The roofing market is divided into two main sectors, sloped vs flat roofs. Flat roofs are popular because they are cost-efficient, fast to install, and generally easier to maintain.
The flat roof sector is further subdivided into multiple types differentiated by the material used and related application process. Understanding the different types of flat roofs available will allow you to make an educated decision when selecting a roof for your structure.
This guide provides an overview of seven of the most common flat roof types.
7 Common Types of Flat Roofs
Here are some flat roof types commonly used by contractors.
1. Built-Up Roof (BUR)
Built-up roofs, BUR, are made of hot tar and gravel. The roof is usually made up of three or more waterproof ply sheets, with each sheet layered between a coating of tar. Gravel or stone is used to add ballast and enhance security.
BUR is one of the most affordable roofing materials available. It also earns high fire ratings since gravel is fire-retardant. One drawback of BUR roofs, however, is their bulk. The combination of tar and gravel can add a lot of weight to the underlying structure.
BUR roofing installation can also get messy if it’s not handled by an experienced professional.
2. Polyvinyl Chloride (PVC) Membrane
Polyvinyl Chloride (PVC) membrane is a single-layer roof installed in a single sheet, affixed using heat or a welded solvent. PVC is elastic and flexible, allowing for easy installation. It’s further lightweight and won’t add much burden to the underlying structure.
Another benefit of PVC membranes is that they are very flame resistant. Most PVC membranes can attain a Class-A fire rating. PVC can further withstand extreme temperature changes thanks to its elasticity and tends to hold up better under impact than BUR styles.
PVC thermoplastic is further UV-resistant and highly reflective. This can enhance the roof’s energy efficiency, as the structure doesn’t absorb the sun and get hot but instead reflects the ultraviolet rays.
3. Rubber Membrane
Rubber membrane roofing is also called ethylene propylene diene terpolymer, or EPDM for short. Rubber membrane roofs are lightweight and long-lasting and tend to be more durable than modified bitumen and BUR roof systems.
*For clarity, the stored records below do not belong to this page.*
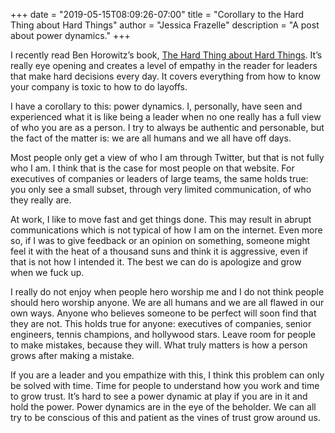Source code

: +++
date = "2019-05-15T08:09:26-07:00"
title = "Corollary to the Hard Thing about Hard Things"
author = "Jessica Frazelle"
description = "A post about power dynamics."
+++

I recently read Ben Horowitz’s book, [The Hard Thing about Hard Things](https://www.amazon.com/Hard-Thing-About-Things-Building-ebook/dp/B00DQ845EA/ref=sr_1_1). It’s really eye opening and creates 
a level of empathy in the reader for leaders that make hard decisions every day. It covers everything from how to know 
your company is toxic to how to do layoffs.

I have a corollary to this: power dynamics. I, personally, have seen and experienced what it is like being a
leader when no one really has a full view of who you are as a person. I try to always be authentic and personable, 
but the fact of the matter is: we are all humans and we all have off days.

Most people only get a view of who I am through Twitter, but that is not fully who I am. I think that is the case 
for most people on that website. For executives of companies or leaders of large teams, the same holds true: you only see a small subset, 
through very limited communication, of who they really are.

At work, I like to move fast and get things done. This may result in abrupt communications which is not typical
of how I am on the internet. Even more so, if I was to give feedback or an opinion on something, someone might 
feel it with the heat of a thousand suns and think it is aggressive, even if that is not how I intended it.
The best we can do is apologize and grow when we fuck up.

I really do not enjoy when people hero worship me and I do not think people should hero worship anyone.
We are all humans and we are all flawed in our own ways. Anyone who believes someone to be perfect will 
soon find that they are not. This holds true for anyone: executives of companies, senior engineers,
tennis champions, and hollywood stars. Leave room for people to make mistakes, because they will. What 
truly matters is how a person grows after making a mistake.

If you are a leader and you empathize with this, I think this problem can only be solved with time.
Time for people to understand how you work and time to grow trust. It’s hard to see a power dynamic at 
play if you are in it and hold the power. Power dynamics are in the eye of the beholder. We can all 
try to be conscious of this and patient as the vines of trust grow around us.
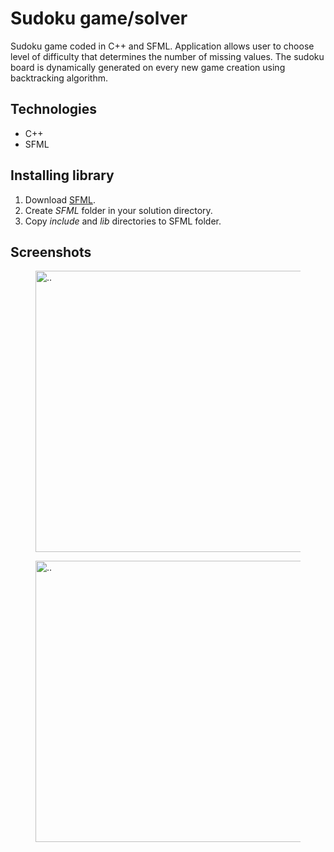 
# Sudoku game/solver

Sudoku game coded in C++ and SFML. Application allows user to choose level of difficulty that determines the number of missing values. The sudoku board is dynamically generated on every new game creation using backtracking algorithm.

## Technologies

* C++ 
* SFML

## Installing library

1. Download [SFML](https://www.sfml-dev.org/download/sfml/2.6.1/).
2. Create <em>SFML</em> folder in your solution directory.
3. Copy <em>include</em> and <em>lib</em> directories to SFML folder.

## Screenshots

<figure>
<img src="https://user-images.githubusercontent.com/41871003/232858837-399ea178-5f34-4428-a53c-5e532f900bbd.png" alt=".." width=450 height 450/>
</figure>

<figure>
<img src="https://user-images.githubusercontent.com/41871003/232859115-26e35d84-49f3-448f-80f1-4f0f22bf8793.png" alt=".." width=450 height 450/>
</figure>
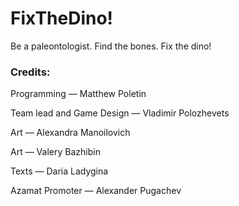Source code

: # FixTheDino!
Be a paleontologist. Find the bones. Fix the dino!

### Credits: 
Programming — Matthew Poletin

Team lead and Game Design — Vladimir Polozhevets

Art — Alexandra Manoilovich

Art — Valery Bazhibin

Texts — Daria Ladygina

Azamat Promoter — Alexander Pugachev
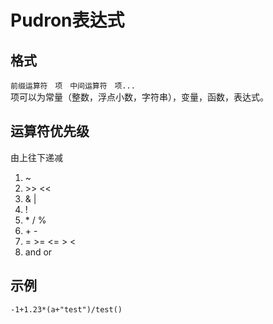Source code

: # Pudron表达式
## 格式
`前缀运算符　项　中间运算符　项...`  
项可以为常量（整数，浮点小数，字符串），变量，函数，表达式。
## 运算符优先级
由上往下递减
1. ~
2. \>> <<
3. & |
4. !
5. \* / %
6. \+ \-
7. = \>= <= \> <
8. and or
## 示例
`-1+1.23*(a+"test")/test()`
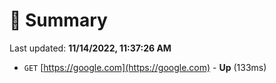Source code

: # 📖 Summary
Last updated: **11/14/2022, 11:37:26 AM**

- `GET` [https://google.com](https://google.com) - **Up** (133ms)
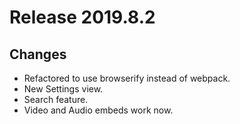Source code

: # Release 2019.8.2

## Changes

* Refactored to use browserify instead of webpack.
* New Settings view.
* Search feature.
* Video and Audio embeds work now.
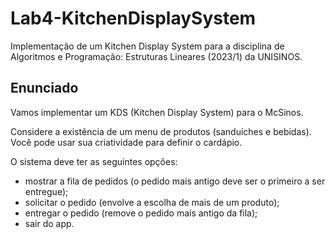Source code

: # Lab4-KitchenDisplaySystem
Implementação de um Kitchen Display System para a disciplina de Algoritmos e Programação: Estruturas Lineares (2023/1) da UNISINOS.

## Enunciado
Vamos implementar um KDS (Kitchen Display System) para o McSinos.

Considere a existência de um menu de produtos (sanduíches e bebidas). Você pode usar sua criatividade para definir o cardápio.

O sistema deve ter as seguintes opções:
- mostrar a fila de pedidos (o pedido mais antigo deve ser o primeiro a ser entregue);
- solicitar o pedido (envolve a escolha de mais de um produto);
- entregar o pedido (remove o pedido mais antigo da fila);
- sair do app.
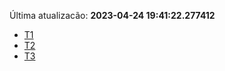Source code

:Última atualizacão: **2023-04-24 19:41:22.277412**
- [T1](./t1.md)
- [T2](./t2.md)
- [T3](./t3.md)

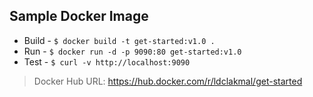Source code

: ## Sample Docker Image

- Build - `$ docker build -t get-started:v1.0 .`
- Run - `$ docker run -d -p 9090:80 get-started:v1.0`
- Test - `$ curl -v http://localhost:9090`

> Docker Hub URL: https://hub.docker.com/r/ldclakmal/get-started
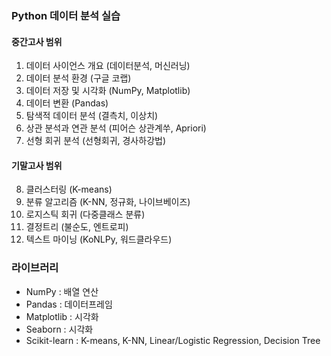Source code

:### Python 데이터 분석 실습
#### 중간고사 범위
1. 데이터 사이언스 개요 (데이터분석, 머신러닝)
2. 데이터 분석 환경 (구글 코랩)
3. 데이터 저장 및 시각화 (NumPy, Matplotlib)
4. 데이터 변환 (Pandas)
5. 탐색적 데이터 분석 (결측치, 이상치)
6. 상관 분석과 연관 분석 (피어슨 상관계쑤, Apriori)
7. 선형 회귀 분석 (선형회귀, 경사하강법)
#### 기말고사 범위
8. 클러스터링 (K-means)
9. 분류 알고리즘 (K-NN, 정규화, 나이브베이즈)
10. 로지스틱 회귀 (다중클래스 분류)
11. 결정트리 (불순도, 엔트로피)
12. 텍스트 마이닝 (KoNLPy, 워드클라우드)


### 라이브러리
- NumPy : 배열 연산
- Pandas : 데이터프레임
- Matplotlib : 시각화
- Seaborn : 시각화
- Scikit-learn : K-means, K-NN, Linear/Logistic Regression, Decision Tree
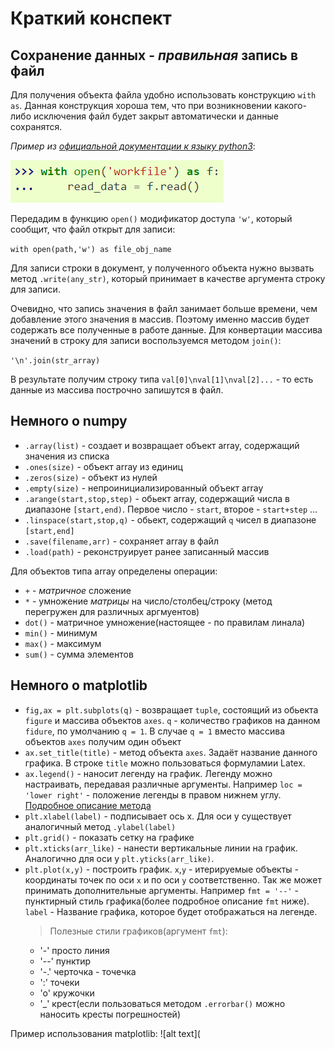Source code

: # Краткий конспект 

## Сохранение данных - _правильная_ запись в файл 

Для получения объекта файла удобно использовать конструкцию `with as`. Данная конструкция хороша тем, что при возникновении какого-либо исключения файл будет закрыт автоматически и данные сохранятся. 

_Пример из_ [_официальной документации к языку python3_](https://docs.python.org/3/):

![alt text](https://github.com/ShmakovVladimir/MIPTengineering/blob/main/RC_lab/synopsis/openFile.png)


Передадим в функцию `open()` модификатор доступа `'w'`, который сообщит, что файл открыт для записи:

`with open(path,'w') as file_obj_name`

Для записи строки в документ, у полученного объекта нужно вызвать метод `.write(any_str)`, который принимает в качестве аргумента строку для записи. 

Очевидно, что запись значения в файл занимает больше времени, чем добавление этого значения в массив. Поэтому именно массив будет содержать все полученные в работе данные.
Для конвертации массива значений в строку для записи воспользуемся методом `join()`:

`'\n'.join(str_array)` 

В результате получим строку типа `val[0]\nval[1]\nval[2]...` - то есть данные из массива построчно запишутся в файл.

## Немного о numpy

- `.array(list)` - создает и возвращает объект array, содержащий значения из списка
- `.ones(size)` - объект array из единиц
- `.zeros(size)` - объект из нулей
- `.empty(size)` - непроинициализированный объект array
- `.arange(start,stop,step)` - обьект array, содержащий числа в диапазоне `[start,end)`. Первое число - `start`, второе - `start+step` ...
- `.linspace(start,stop,q)` - обьект, содержащий `q` чисел в диапазоне `[start,end]`
- `.save(filename,arr)` - сохраняет array в файл 
- `.load(path)` - реконструирует ранее записанный массив

Для объектов типа array определены операции:

- `+` - _матричное_ сложение
- `*` - умножение _матрицы_ на число/cтолбец/строку (метод перегружен для различных аргмуентов)
- `dot()` - матричное умножение(настоящее - по правилам линала)
- `min()` - минимум
- `max()` - максимум 
- `sum()` - сумма элементов


## Немного о matplotlib

- `fig,ax = plt.subplots(q)` - возвращает `tuple`, состоящий из обьекта `figure` и массива объектов `axes`. `q` - количество графиков на данном `fidure`, по умолчанию `q = 1`. В случае `q = 1` вместо массива объектов `axes` получим один объект
- `ax.set_title(title)` - метод объекта `axes`. Задаёт название данного графика. В строке `title` можно пользоваться формуламии Latex.
- `ax.legend()` - наносит легенду на график. Легенду можно настраивать, передавая различные аргументы. Например `loc = 'lower right'` - положение легенды в правом нижнем углу. [Подробное описание метода](https://matplotlib.org/3.5.0/api/_as_gen/matplotlib.pyplot.legend.html)
- `plt.xlabel(label)` - подписывает ось x. Для оси y существует аналогичный метод `.ylabel(label)`
- `plt.grid()` - показать сетку на графике
- `plt.xticks(arr_like)` - нанести вертикальные линии на график. Аналогично для оси y `plt.yticks(arr_like)`.
- `plt.plot(x,y)` - построить график. `x`,`y` - итерируемые объекты - координаты точек по оси `x` и по оси `y` соответственно. Так же может принимать дополнительные аргументы. Например `fmt = '--'` - пунктирный стиль графика(более подробное описание `fmt` ниже). `label` - Название графика, которое будет отображаться на легенде.
	> Полезные стили графиков(аргумент `fmt`):
	- '-'      	просто линия 
	- '--'     	пунктир
	- '-.'      черточка - точечка
	- ':'       точеки 
	- 'o'       кружочки 
	- '_'       крест(если пользоваться методом `.errorbar()` можно наносить кресты погрешностей)

Пример использования matplotlib:
![alt text](


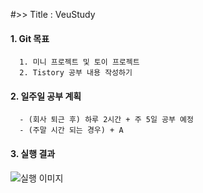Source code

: #>> Title : VeuStudy
#### 1. Git 목표
      1. 미니 프로젝트 및 토이 프로젝트
      2. Tistory 공부 내용 작성하기

#### 2. 일주일 공부 계획
      - (회사 퇴근 후) 하루 2시간 + 주 5일 공부 예정
      - (주말 시간 되는 경우) + A

#### 3. 실행 결과
![실행 이미지](https://discord.com/channels/911905192407101460/911905192407101463/980446569826484244)
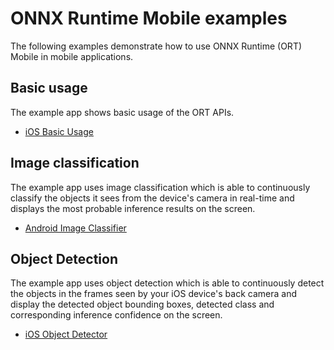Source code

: # ONNX Runtime Mobile examples

The following examples demonstrate how to use ONNX Runtime (ORT) Mobile in mobile applications.

## Basic usage

The example app shows basic usage of the ORT APIs.

- [iOS Basic Usage](examples/basic_usage/ios)

## Image classification

The example app uses image classification which is able to continuously classify the objects it sees from the device's camera in real-time and displays the most probable inference results on the screen.

- [Android Image Classifier](examples/image_classifications/android)

## Object Detection

The example app uses object detection which is able to continuously detect the objects in the frames seen by your iOS device's back camera and display the detected object bounding boxes, detected class and corresponding inference confidence on the screen.

- [iOS Object Detector](examples/object_detection/ios)
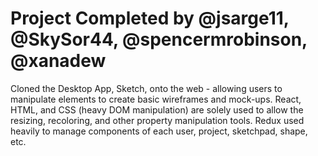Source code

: # Project Completed by @jsarge11, @SkySor44, @spencermrobinson, @xanadew

Cloned the Desktop App, Sketch, onto the web - allowing users to manipulate elements to create basic wireframes and mock-ups.
React, HTML, and CSS (heavy DOM manipulation) are solely used to allow the resizing, recoloring, and other property manipulation tools.
Redux used heavily to manage components of each user, project, sketchpad, shape, etc.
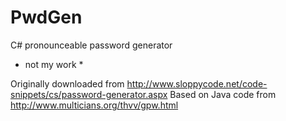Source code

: PwdGen
======

C# pronounceable password generator

* not my work *

Originally downloaded from http://www.sloppycode.net/code-snippets/cs/password-generator.aspx
Based on Java code from http://www.multicians.org/thvv/gpw.html
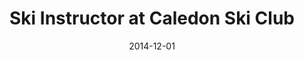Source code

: ---
title: Ski Instructor at Caledon Ski Club
eventType: job
date: 2014-12-01
thumbnail: caledon
blurb: I taught children how to ski – from their first time on skis to racing competitively in a team. I gained experience in leading a team and working closely with other employees.
---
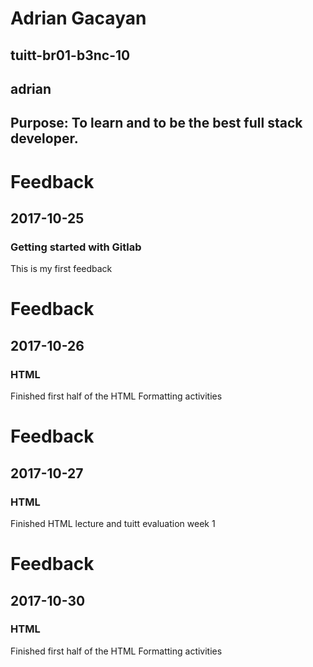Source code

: # Adrian Gacayan
## tuitt-br01-b3nc-10
## adrian
## Purpose: To learn and to be the best full stack developer.

# Feedback
##  2017-10-25
### Getting started with Gitlab
This is my first feedback

# Feedback
##  2017-10-26
### HTML
Finished first half of the HTML Formatting activities


# Feedback
##  2017-10-27
### HTML
Finished HTML lecture and tuitt evaluation week 1


# Feedback
##  2017-10-30
### HTML
Finished first half of the HTML Formatting activities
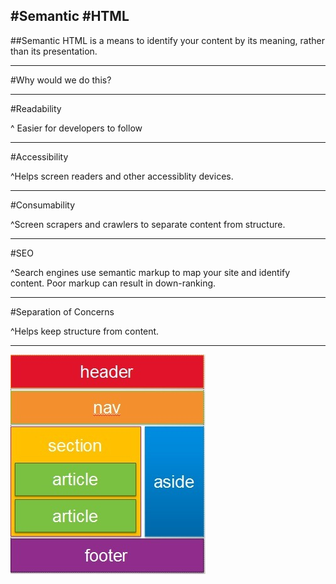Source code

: #Semantic
#HTML
---

##Semantic HTML is a means to identify your content by its meaning, rather than its presentation.

---

#Why would we do this?

---

#Readability

^ Easier for developers to follow

---

#Accessibility

^Helps screen readers and other accessiblity devices.

---

#Consumability

^Screen scrapers and crawlers to separate content from structure.

---

#SEO

^Search engines use semantic markup to map your site and identify content. Poor markup can result in down-ranking.

---

#Separation of Concerns

^Helps keep structure from content.

---

![fit](img/5086.HTML5PageLayout_2.jpg)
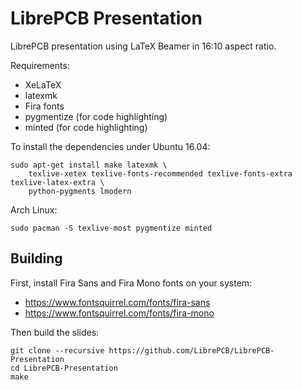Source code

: # LibrePCB Presentation

LibrePCB presentation using LaTeX Beamer in 16:10 aspect ratio.

Requirements:

- XeLaTeX
- latexmk
- Fira fonts
- pygmentize (for code highlighting)
- minted (for code highlighting)

To install the dependencies under Ubuntu 16.04:

    sudo apt-get install make latexmk \
        texlive-xetex texlive-fonts-recommended texlive-fonts-extra texlive-latex-extra \
        python-pygments lmodern

Arch Linux:

    sudo pacman -S texlive-most pygmentize minted

## Building

First, install Fira Sans and Fira Mono fonts on your system:

- https://www.fontsquirrel.com/fonts/fira-sans
- https://www.fontsquirrel.com/fonts/fira-mono

Then build the slides:

    git clone --recursive https://github.com/LibrePCB/LibrePCB-Presentation
    cd LibrePCB-Presentation
    make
One con of rubber membranes is that they are quite dark in color. They thus absorb sunlight and heat and are less energy-efficient than lighter colored roofing materials.
4. Modified Bitumen
A modified bitumen roof consists of only one layer of adhesive roofing material. The material tends to be quite reflective, making for an energy-efficient roof that can help regulate building temperature and reduce heating and cooling costs.
Modified bitumen can be installed in two ways. Traditionally, a torch was used to adhere the material to the underlying structure. Without proper expertise, however, this installation method can pose a fire hazard. Modern modified bitumen roofs eliminate the need for a torch and rely on adhesive material.
One drawback of this roofing material is that it’s not as resistant to foot traffic and is thus less durable than other options like those described above.
5. Thermoplastic Polyolefin (TPO)
TPO is similar to PVC in some aspects. It’s made using ethyl propylene or polypropylene rubbers and affixed as a single, flat membrane. It can be adhered to the roof deck mechanically or using an adhesive.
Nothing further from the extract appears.